Модификации романной формы в прозе Запада второй половины ХХ столетия | страница 33
Философская идея «человек перед лицом зла» перерастает у Фолкнера в спор о человеке, развернувшийся в узловой для философского смысла произведения сцене разговора капрала с его отцом — старым генералом, предлагающим сыну бежать от казни, отказаться от своей жертвы и тем самым подвергающим Стефана-Иисуса искушению. В этом «гефсиманском борении» за себя и за сына (краткие реплики которого лишь утверждают непоколебимость в верности своей идее) преобладает слово старого генерала, образ которого раскрывается двойственно — и как Искусителя[131], и как отца капрала Стефана. А значит, при переключении в библейский регистр — Бога-отца, что акцентировано художественной деталью в речи главнокомандующего союзными войсками: повторяющимся «сын мой» в его обращениях к подчиненным.

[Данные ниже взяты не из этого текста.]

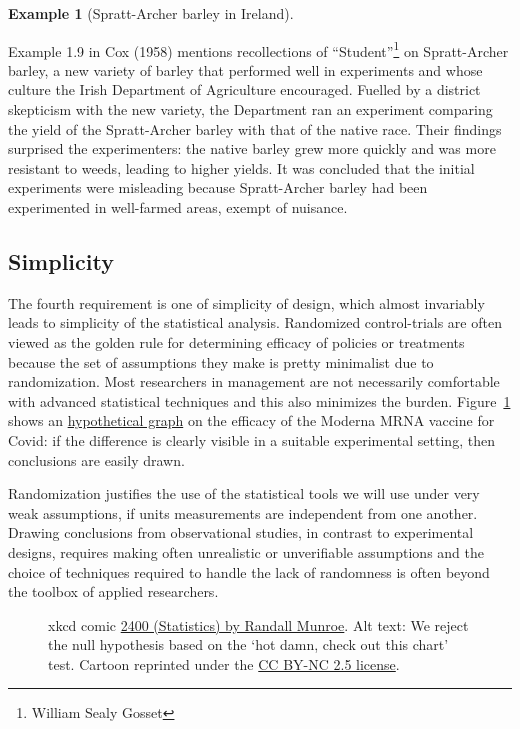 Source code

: \documentclass[
  11pt,
  letterpaper,
]{scrbook}
\theoremstyle{definition}
\theoremstyle{definition}
\newtheorem{example}{Example}[chapter]
\theoremstyle{remark}
\begin{document}
\begin{example}[Spratt-Archer barley in
Ireland]\protect\hypertarget{exm-spratt}{}\label{exm-spratt}

Example 1.9 in Cox (1958) mentions recollections of
``Student''\footnote{William Sealy Gosset} on Spratt-Archer barley, a
new variety of barley that performed well in experiments and whose
culture the Irish Department of Agriculture encouraged. Fuelled by a
district skepticism with the new variety, the Department ran an
experiment comparing the yield of the Spratt-Archer barley with that of
the native race. Their findings surprised the experimenters: the native
barley grew more quickly and was more resistant to weeds, leading to
higher yields. It was concluded that the initial experiments were
misleading because Spratt-Archer barley had been experimented in
well-farmed areas, exempt of nuisance.

\end{example}

\subsection{Simplicity}\label{simplicity}

The fourth requirement is one of simplicity of design, which almost
invariably leads to simplicity of the statistical analysis. Randomized
control-trials are often viewed as the golden rule for determining
efficacy of policies or treatments because the set of assumptions they
make is pretty minimalist due to randomization. Most researchers in
management are not necessarily comfortable with advanced statistical
techniques and this also minimizes the burden. Figure~\ref{fig-xkcd2400}
shows an
\href{https://www.zq1.de/~bernhard/images/share/mRNA-1273-trial.png}{hypothetical
graph} on the efficacy of the Moderna MRNA vaccine for Covid: if the
difference is clearly visible in a suitable experimental setting, then
conclusions are easily drawn.

Randomization justifies the use of the statistical tools we will use
under very weak assumptions, if units measurements are independent from
one another. Drawing conclusions from observational studies, in contrast
to experimental designs, requires making often unrealistic or
unverifiable assumptions and the choice of techniques required to handle
the lack of randomness is often beyond the toolbox of applied
researchers.

\begin{figure}[ht!]


\caption{\label{fig-xkcd2400}xkcd comic
\href{https://xkcd.com/2400/}{2400 (Statistics) by Randall Munroe}. Alt
text: We reject the null hypothesis based on the `hot damn, check out
this chart' test. Cartoon reprinted under the
\href{https://creativecommons.org/licenses/by-nc/2.5/}{CC BY-NC 2.5
license}.}

\end{figure}%
\end{document}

Этот спор начинается утверждением веры в человека. И Фолкнер передоверяет генералу свою гуманистическую мысль, которую он затем выскажет в нобелевской речи: «…я верю в человека в пределах его способностей и ограниченности. Я не только верю, что он способен выстоять и выстоит, но что он должен выстоять, пока хотя бы не изобретет, не придумает, не создаст для своей замены лучшего орудия, чем он сам» (615). Заявляя, что оба они «два поборника, пусть избравшие себя сами, но все же избранные» (615), генерал говорит об одном назначении в жизни, но разных целях их обоих, «обязанных не столько защищать, сколько испытывать два противоположных начала»: «я представляю земное дело», «ты представляешь некую таинственную сферу беспочвенных надежд человека и его безграничного стремления — нет, страсти к несбыточному» (615—616). И тем самым идея предстает в ее чисто философском виде, как обобщенное воплощение двух начал в жизни и человеке, которые, по убеждению генерала, «даже не противоположны, между ними нет борьбы; они могут даже существовать бок о бок на этой тесной арене, и существовали бы, если бы твое не мешало моему» (616). В диалоге эти начала выступают как «тезы», раскрывающие суть человеческого бытия, а в завершении разговора объединяются в неповторяющейся, но уже утверждаемой обоюдно вере в человека: «Я не боюсь человека. Наоборот: я уважаю его и восхищаюсь им. И горжусь; я в десять раз более горд тем бессмертием, каким он обладает, чем он небесным, плодом собственного заблуждения. Потому что человек и его безрассудства…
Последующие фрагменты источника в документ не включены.